When the pandemic pushed Australian workers out of office towers and into home offices in 2020, it felt like a stopgap; a temporary response to an extraordinary situation. But something unexpected happened along the way: it worked. Work continued, businesses recalibrated, and in many cases, performance held steady or improved.
Almost five years later, we’re no longer responding to crisis conditions. We’re engaged in an ongoing recalibration of how work is structured. What started as a logistical shift has evolved into a broader conversation about trust, culture, control, and the relationship between work and life. That conversation is far from settled.
Recent developments, like NAB’s decision to increase in-office expectations, and the Victorian government’s proposal to legally enshrine the right to work from home, show just how live this issue still is. They also highlight how complex it has become, and why simple solutions rarely land well in this new environment.
The NAB mandate
In May this year, National Australia Bank revised its hybrid work expectations. Junior employees are now expected to be in the office three days per week, while team leaders are asked to attend four. Executive staff, many of whom were already working full-time onsite, continue as before.
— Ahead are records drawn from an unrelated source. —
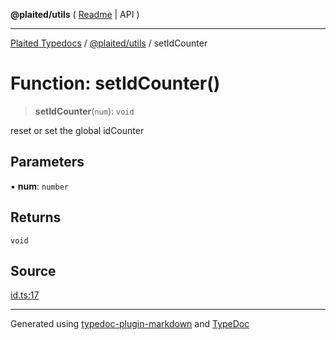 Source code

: **@plaited/utils** ( [Readme](../README.md) \| API )

***

[Plaited Typedocs](../../../modules.md) / [@plaited/utils](../modules.md) / setIdCounter

# Function: setIdCounter()

> **setIdCounter**(`num`): `void`

reset or set the global idCounter

## Parameters

▪ **num**: `number`

## Returns

`void`

## Source

[id.ts:17](https://github.com/plaited/plaited/blob/95d1a1b/libs/utils/src/id.ts#L17)

***

Generated using [typedoc-plugin-markdown](https://www.npmjs.com/package/typedoc-plugin-markdown) and [TypeDoc](https://typedoc.org/)
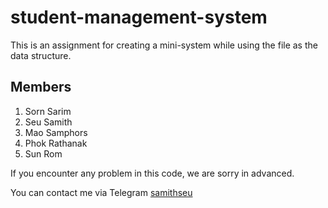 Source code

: # student-management-system
This is an assignment for creating a mini-system while using the file as the data structure. 
## Members
1. Sorn Sarim
2. Seu Samith
3. Mao Samphors
4. Phok Rathanak
5. Sun Rom

If you encounter any problem in this code, we are sorry in advanced.

You can contact me via Telegram <a href="t.me/samithseu">samithseu</a>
This kind of shift is not uncommon. Across Australia, several large employers, including Commonwealth Bank, Suncorp, and even government departments, have been moving in a similar direction, encouraging or requiring greater in-person attendance. For many of these organisations, the rationale centres around collaboration, mentoring, and rebuilding team cohesion after several years of dispersed work.
Still, NAB’s announcement drew a particularly strong response from staff. Internal channels lit up with feedback, including hundreds of negative emoji reactions. More than 1,000 employees contacted the Finance Sector Union, which issued a public letter criticising the move and warning it could damage morale and workplace trust.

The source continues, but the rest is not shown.